The service offers the following features:
- HTTP and WebSocket interfaces: Supports speech synthesis via both HTTP REST and WebSocket interfaces. Both interfaces enable the use of SSML for all supported languages. The WebSocket interface also supports the SSML element as well as optional word timing information for all words of the input text to synchronize the audio and input, for example, for use with robots.
- Audio formats: Produces Ogg format with the Opus or Vorbis codec, Waveform Audio File Format (WAV), Free Lossless Audio Codec (FLAC), Web Media (WebM) format with the Opus or Vorbis codec, Linear 16-bit Pulse-Code Modulation (PCM), mu-law (u-law), or basic audio.
- Voices: Synthesizes text to audio in a variety of languages, including English, French, German, Italian, Japanese, Spanish, and Brazilian Portuguese. The service offers at least one male or female voice, sometimes both, for each language and different dialects, such as US and UK English and Castilian, Latin American, and North American Spanish. The audio uses appropriate cadence and intonation.
- SSML: Accepts plain text or text that is tagged with the Speech Synthesis Markup Language (SSML), an XML-based markup language that provides annotations of text for speech synthesis applications.

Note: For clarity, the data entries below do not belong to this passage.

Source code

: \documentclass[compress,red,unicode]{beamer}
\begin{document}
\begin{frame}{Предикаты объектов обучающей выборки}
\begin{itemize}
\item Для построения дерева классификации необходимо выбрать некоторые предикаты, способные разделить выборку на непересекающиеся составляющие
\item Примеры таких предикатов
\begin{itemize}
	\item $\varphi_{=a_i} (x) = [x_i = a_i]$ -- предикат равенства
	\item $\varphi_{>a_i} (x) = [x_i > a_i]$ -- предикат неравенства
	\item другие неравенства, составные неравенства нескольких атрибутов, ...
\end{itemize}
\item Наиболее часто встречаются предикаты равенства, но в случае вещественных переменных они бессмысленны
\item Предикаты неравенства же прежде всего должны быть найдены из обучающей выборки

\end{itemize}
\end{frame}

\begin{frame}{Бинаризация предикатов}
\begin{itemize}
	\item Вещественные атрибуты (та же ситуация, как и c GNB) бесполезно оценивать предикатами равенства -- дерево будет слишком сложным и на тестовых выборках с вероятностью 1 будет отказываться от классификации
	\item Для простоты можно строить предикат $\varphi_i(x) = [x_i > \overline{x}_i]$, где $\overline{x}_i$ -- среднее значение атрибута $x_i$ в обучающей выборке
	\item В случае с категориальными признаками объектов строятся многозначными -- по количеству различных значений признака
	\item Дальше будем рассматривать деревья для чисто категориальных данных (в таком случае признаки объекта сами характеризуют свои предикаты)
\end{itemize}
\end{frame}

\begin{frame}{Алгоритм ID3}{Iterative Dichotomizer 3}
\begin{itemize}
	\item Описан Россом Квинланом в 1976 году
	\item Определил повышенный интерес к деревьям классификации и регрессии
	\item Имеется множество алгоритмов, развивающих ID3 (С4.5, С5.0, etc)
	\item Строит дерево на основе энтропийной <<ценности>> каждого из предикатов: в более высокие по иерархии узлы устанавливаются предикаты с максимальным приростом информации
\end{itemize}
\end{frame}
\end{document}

- Expressiveness: Augments SSML with an expressive element that lets you indicate a speaking style of GoodNews, Apology, or Uncertainty. Currently available only for the US English Allison voice.
- Voice transformation: Extends SSML by adding a voice transformation element that lets you expand the range of possible voices by controlling aspects such as pitch, rate, and timbre. The service also offers two built-in virtual voices, Young and Soft. Currently available only for US English voices.
- Customization: Provides a customization interface that lets you specify how it pronounces unusual words that occur in your input. You can define pronunciations with the International Phonetic Alphabet (IPA) or IBM Symbolic Phonetic Representation (SPR).